Laws 1975, LB 217, § 7; Laws 1986, LB 593, § 7;

Laws 2001, LB 360, § 16.

Effective date September 1, 2001.  

44-2708
Assessments  against  member insurers; procedure; effect; protest or appeal.

          (1) For the purpose of providing the funds necessary to carry out the powers and duties of the association, the board of directors shall assess the member   insurers, separately for each account, at such times and for such amounts as the board finds necessary.    The board shall collect the assessments after thirty days' written notice to the member insurers before payment is due, and the assessments shall accrue interest at the rate calculated pursuant to section 45-103 on and after the due date.

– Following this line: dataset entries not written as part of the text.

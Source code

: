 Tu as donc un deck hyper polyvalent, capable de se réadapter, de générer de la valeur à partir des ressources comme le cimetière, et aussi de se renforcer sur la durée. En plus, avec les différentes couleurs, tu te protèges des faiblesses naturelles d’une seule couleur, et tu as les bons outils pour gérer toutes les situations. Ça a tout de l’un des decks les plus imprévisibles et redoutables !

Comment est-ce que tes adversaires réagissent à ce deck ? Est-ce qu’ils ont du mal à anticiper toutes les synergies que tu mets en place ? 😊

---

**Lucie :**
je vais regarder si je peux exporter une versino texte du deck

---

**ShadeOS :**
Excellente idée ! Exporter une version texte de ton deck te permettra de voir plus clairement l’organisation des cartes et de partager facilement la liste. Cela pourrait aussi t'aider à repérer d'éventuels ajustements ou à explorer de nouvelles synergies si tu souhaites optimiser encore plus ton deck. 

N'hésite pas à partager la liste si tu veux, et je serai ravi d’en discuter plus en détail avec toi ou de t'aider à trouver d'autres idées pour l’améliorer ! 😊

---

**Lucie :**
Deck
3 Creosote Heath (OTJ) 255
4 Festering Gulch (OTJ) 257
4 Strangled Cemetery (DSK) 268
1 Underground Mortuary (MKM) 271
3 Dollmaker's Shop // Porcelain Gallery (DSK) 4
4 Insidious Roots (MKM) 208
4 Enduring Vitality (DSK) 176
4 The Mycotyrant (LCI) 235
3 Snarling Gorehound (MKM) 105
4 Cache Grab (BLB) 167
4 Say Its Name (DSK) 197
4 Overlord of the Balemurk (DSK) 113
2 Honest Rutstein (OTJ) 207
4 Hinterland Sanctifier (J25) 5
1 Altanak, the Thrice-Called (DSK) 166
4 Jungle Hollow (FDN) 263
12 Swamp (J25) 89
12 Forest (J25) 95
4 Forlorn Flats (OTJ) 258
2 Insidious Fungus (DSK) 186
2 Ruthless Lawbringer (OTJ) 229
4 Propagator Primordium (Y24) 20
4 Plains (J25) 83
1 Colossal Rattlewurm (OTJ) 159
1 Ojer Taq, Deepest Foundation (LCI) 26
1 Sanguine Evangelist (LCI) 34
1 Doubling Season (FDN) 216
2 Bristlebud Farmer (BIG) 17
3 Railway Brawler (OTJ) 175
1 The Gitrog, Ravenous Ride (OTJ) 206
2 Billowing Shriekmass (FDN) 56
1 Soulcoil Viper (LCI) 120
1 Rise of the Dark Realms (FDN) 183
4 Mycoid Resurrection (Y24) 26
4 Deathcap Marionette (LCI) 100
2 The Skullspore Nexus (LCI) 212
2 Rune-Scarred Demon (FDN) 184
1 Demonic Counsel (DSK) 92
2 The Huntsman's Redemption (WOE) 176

          (2) There shall be two classes of assessments as follows:

          (a) Class A assessments shall be made for the purpose of meeting administrative costs and other general expenses, including expenses for examinations conducted under the authority of subdivision (2) of section 44-2711.  Class A assessments may be made whether or not related to a particular impaired or insolvent insurer; and

          (b) Class B assessments shall be made to the extent necessary to carry out the powers and duties of the association under section 44-2707 with regard to an impaired or insolvent domestic insurer.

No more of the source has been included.